---------- RECORD SET ----------

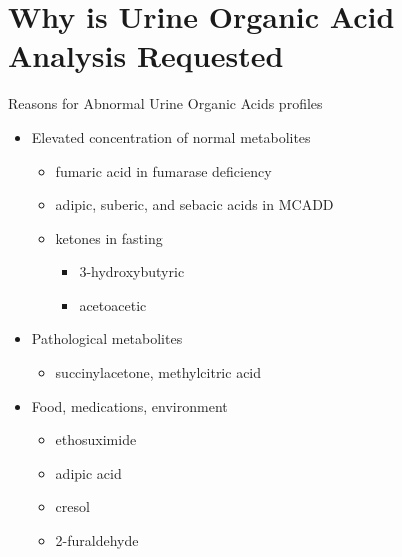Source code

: \documentclass[presentation, smaller]{beamer}
\begin{document}
\section{Why is Urine Organic Acid Analysis Requested}
\label{sec:orgheadline15}
\begin{frame}[label={sec:orgheadline9}]{Reasons for Abnormal Urine Organic Acids profiles}
\begin{itemize}
\item Elevated concentration of normal metabolites
\begin{itemize}
\item fumaric acid in fumarase deficiency
\item adipic, suberic, and sebacic acids in MCADD
\item ketones in fasting
\begin{itemize}
\item 3-hydroxybutyric
\item acetoacetic
\end{itemize}
\end{itemize}

\item Pathological metabolites
\begin{itemize}
\item succinylacetone, methylcitric acid
\end{itemize}

\item Food, medications, environment
\begin{itemize}
\item ethosuximide
\item adipic acid
\item cresol
\item 2-furaldehyde
\end{itemize}
\end{itemize}
\end{frame}
\end{document}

----------

# TASK STATEMENT:
Among the lines above, return each one holding the string "Urine".

# RESULT OF THE EXERCISE:
\section{Why is Urine Organic Acid Analysis Requested}
\begin{frame}[label={sec:orgheadline9}]{Reasons for Abnormal Urine Organic Acids profiles}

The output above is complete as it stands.